PROBLEM REQUIREMENTS
Your task is to repeat the entries underneath exactly, minus the pictures.

+ + + + + + +

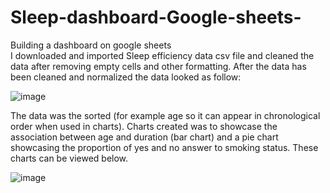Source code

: # Sleep-dashboard-Google-sheets-
Building a dashboard on google sheets  
I downloaded and imported Sleep efficiency data csv file and cleaned the data after removing empty cells and other formatting.
After the data has been cleaned and normalized the data looked as follow:     

![image](https://github.com/ElodynPixel/Sleep-dashboard-Google-sheets-/assets/83664325/1d000797-62eb-426a-9a62-af4cdd896656)

The data was the sorted (for example age so it can appear in chronological order when used in charts). Charts created was to showcase the association between age and duration (bar chart) and a pie chart showcasing the proportion of yes and no answer to smoking status. These charts can be viewed below.

![image](https://github.com/ElodynPixel/Sleep-dashboard-Google-sheets-/assets/83664325/c7ed4fa5-fba1-4ffd-b9ba-2c432692d430)
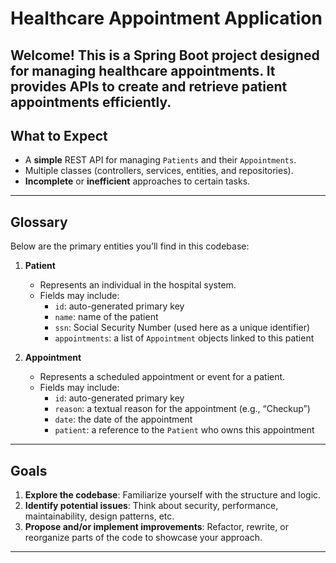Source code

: # Healthcare Appointment Application

Welcome! This is a Spring Boot project designed for managing healthcare appointments. It provides APIs to create and retrieve patient appointments efficiently.
---

## What to Expect

- A **simple** REST API for managing `Patients` and their `Appointments`.
- Multiple classes (controllers, services, entities, and repositories).
- **Incomplete** or **inefficient** approaches to certain tasks.

---

## Glossary

Below are the primary entities you’ll find in this codebase:

1. **Patient**
    - Represents an individual in the hospital system.
    - Fields may include:
        - `id`: auto-generated primary key
        - `name`: name of the patient
        - `ssn`: Social Security Number (used here as a unique identifier)
        - `appointments`: a list of `Appointment` objects linked to this patient

2. **Appointment**
    - Represents a scheduled appointment or event for a patient.
    - Fields may include:
        - `id`: auto-generated primary key
        - `reason`: a textual reason for the appointment (e.g., “Checkup”)
        - `date`: the date of the appointment
        - `patient`: a reference to the `Patient` who owns this appointment

---

## Goals

1. **Explore the codebase**: Familiarize yourself with the structure and logic.
2. **Identify potential issues**: Think about security, performance, maintainability, design patterns, etc.
3. **Propose and/or implement improvements**: Refactor, rewrite, or reorganize parts of the code to showcase your approach.

---
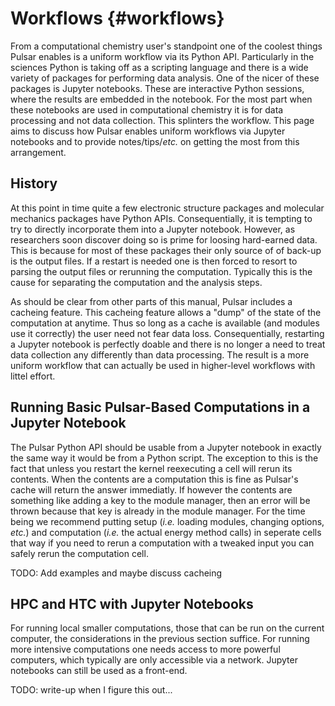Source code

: Workflows                                                           {#workflows}
=========

From a computational chemistry user's standpoint one of the coolest things
Pulsar enables is a uniform workflow via its Python API.  Particularly in the
sciences Python is taking off as a scripting language and there is a wide
variety of packages for performing data analysis.  One of the nicer of these
packages is Jupyter notebooks.  These are interactive Python sessions, where the
results are embedded in the notebook.  For the most part when these notebooks
are used in computational chemistry it is for data processing and not data
collection.  This splinters the workflow.  This page aims to discuss how Pulsar
enables uniform workflows via Jupyter notebooks and to provide notes/tips/*etc.*
on getting the most from this arrangement.

History
-------

At this point in time quite a few electronic structure packages and molecular
mechanics packages have Python APIs.  Consequentially, it is tempting to try
to directly incorporate them into a Jupyter notebook.  However, as researchers
soon discover doing so is prime for loosing hard-earned data.  This is because
for most of these packages their only source of of back-up is the output files.
If a restart is needed one is then forced to resort to parsing the output files
or rerunning the computation.  Typically this is the cause for separating the
computation and the analysis steps.

As should be clear from other parts of this manual, Pulsar includes a cacheing
feature.  This cacheing feature allows a "dump" of the state of the computation
at anytime.  Thus so long as a cache is available (and modules use it correctly)
the user need not fear data loss.  Consequentially, restarting a Jupyter
notebook is perfectly doable and there is no longer a need to treat data
collection any differently than data processing.  The result is a more uniform
workflow that can actually be used in higher-level workflows with littel effort.

Running Basic Pulsar-Based Computations in a Jupyter Notebook
-------------------------------------------------------------

The Pulsar Python API should be usable from a Jupyter notebook in exactly the
same way it would be from a Python script.  The exception to this is the fact
that unless you restart the kernel reexecuting a cell will rerun its contents.
When the contents are a computation this is fine as Pulsar's cache will return
the answer immediatly.  If however the contents are something like adding a
key to the module manager, then an error will be thrown because that key is
already in the module manager.  For the time being we recommend putting setup
(*i.e.* loading modules, changing options, *etc.*) and computation (*i.e.* the
actual energy method calls) in seperate cells that way if you need to rerun a
computation with a tweaked input you can safely rerun the computation cell.

TODO: Add examples and maybe discuss cacheing


HPC and HTC with Jupyter Notebooks
----------------------------------

For running local smaller computations, those that can be run on the current
computer, the considerations in the previous section suffice.  For running
more intensive computations one needs access to more powerful computers, which
typically are only accessible via a network.  Jupyter notebooks can still be
used as a front-end.

TODO: write-up when I figure this out...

+ + + + + + +

YOUR RESPONSE
Source code

: # Sleep-dashboard-Google-sheets-
Building a dashboard on google sheets  
I downloaded and imported Sleep efficiency data csv file and cleaned the data after removing empty cells and other formatting.
After the data has been cleaned and normalized the data looked as follow:     

![image](https://github.com/ElodynPixel/Sleep-dashboard-Google-sheets-/assets/83664325/1d000797-62eb-426a-9a62-af4cdd896656)

The data was the sorted (for example age so it can appear in chronological order when used in charts). Charts created was to showcase the association between age and duration (bar chart) and a pie chart showcasing the proportion of yes and no answer to smoking status. These charts can be viewed below.

![image](https://github.com/ElodynPixel/Sleep-dashboard-Google-sheets-/assets/83664325/c7ed4fa5-fba1-4ffd-b9ba-2c432692d430)
Source code

: # Healthcare Appointment Application

Welcome! This is a Spring Boot project designed for managing healthcare appointments. It provides APIs to create and retrieve patient appointments efficiently.
---

## What to Expect

- A **simple** REST API for managing `Patients` and their `Appointments`.
- Multiple classes (controllers, services, entities, and repositories).
- **Incomplete** or **inefficient** approaches to certain tasks.

---

## Glossary

Below are the primary entities you’ll find in this codebase:

1. **Patient**
    - Represents an individual in the hospital system.
    - Fields may include:
        - `id`: auto-generated primary key
        - `name`: name of the patient
        - `ssn`: Social Security Number (used here as a unique identifier)
        - `appointments`: a list of `Appointment` objects linked to this patient

2. **Appointment**
    - Represents a scheduled appointment or event for a patient.
    - Fields may include:
        - `id`: auto-generated primary key
        - `reason`: a textual reason for the appointment (e.g., “Checkup”)
        - `date`: the date of the appointment
        - `patient`: a reference to the `Patient` who owns this appointment

---

## Goals

1. **Explore the codebase**: Familiarize yourself with the structure and logic.
2. **Identify potential issues**: Think about security, performance, maintainability, design patterns, etc.
3. **Propose and/or implement improvements**: Refactor, rewrite, or reorganize parts of the code to showcase your approach.

---
Source code

: Workflows                                                           {#workflows}
=========

From a computational chemistry user's standpoint one of the coolest things
Pulsar enables is a uniform workflow via its Python API.  Particularly in the
sciences Python is taking off as a scripting language and there is a wide
variety of packages for performing data analysis.  One of the nicer of these
packages is Jupyter notebooks.  These are interactive Python sessions, where the
results are embedded in the notebook.  For the most part when these notebooks
are used in computational chemistry it is for data processing and not data
collection.  This splinters the workflow.  This page aims to discuss how Pulsar
enables uniform workflows via Jupyter notebooks and to provide notes/tips/*etc.*
on getting the most from this arrangement.

History
-------

At this point in time quite a few electronic structure packages and molecular
mechanics packages have Python APIs.  Consequentially, it is tempting to try
to directly incorporate them into a Jupyter notebook.  However, as researchers
soon discover doing so is prime for loosing hard-earned data.  This is because
for most of these packages their only source of of back-up is the output files.
If a restart is needed one is then forced to resort to parsing the output files
or rerunning the computation.  Typically this is the cause for separating the
computation and the analysis steps.

As should be clear from other parts of this manual, Pulsar includes a cacheing
feature.  This cacheing feature allows a "dump" of the state of the computation
at anytime.  Thus so long as a cache is available (and modules use it correctly)
the user need not fear data loss.  Consequentially, restarting a Jupyter
notebook is perfectly doable and there is no longer a need to treat data
collection any differently than data processing.  The result is a more uniform
workflow that can actually be used in higher-level workflows with littel effort.

Running Basic Pulsar-Based Computations in a Jupyter Notebook
-------------------------------------------------------------

The Pulsar Python API should be usable from a Jupyter notebook in exactly the
same way it would be from a Python script.  The exception to this is the fact
that unless you restart the kernel reexecuting a cell will rerun its contents.
When the contents are a computation this is fine as Pulsar's cache will return
the answer immediatly.  If however the contents are something like adding a
key to the module manager, then an error will be thrown because that key is
already in the module manager.  For the time being we recommend putting setup
(*i.e.* loading modules, changing options, *etc.*) and computation (*i.e.* the
actual energy method calls) in seperate cells that way if you need to rerun a
computation with a tweaked input you can safely rerun the computation cell.

TODO: Add examples and maybe discuss cacheing


HPC and HTC with Jupyter Notebooks
----------------------------------

For running local smaller computations, those that can be run on the current
computer, the considerations in the previous section suffice.  For running
more intensive computations one needs access to more powerful computers, which
typically are only accessible via a network.  Jupyter notebooks can still be
used as a front-end.

TODO: write-up when I figure this out...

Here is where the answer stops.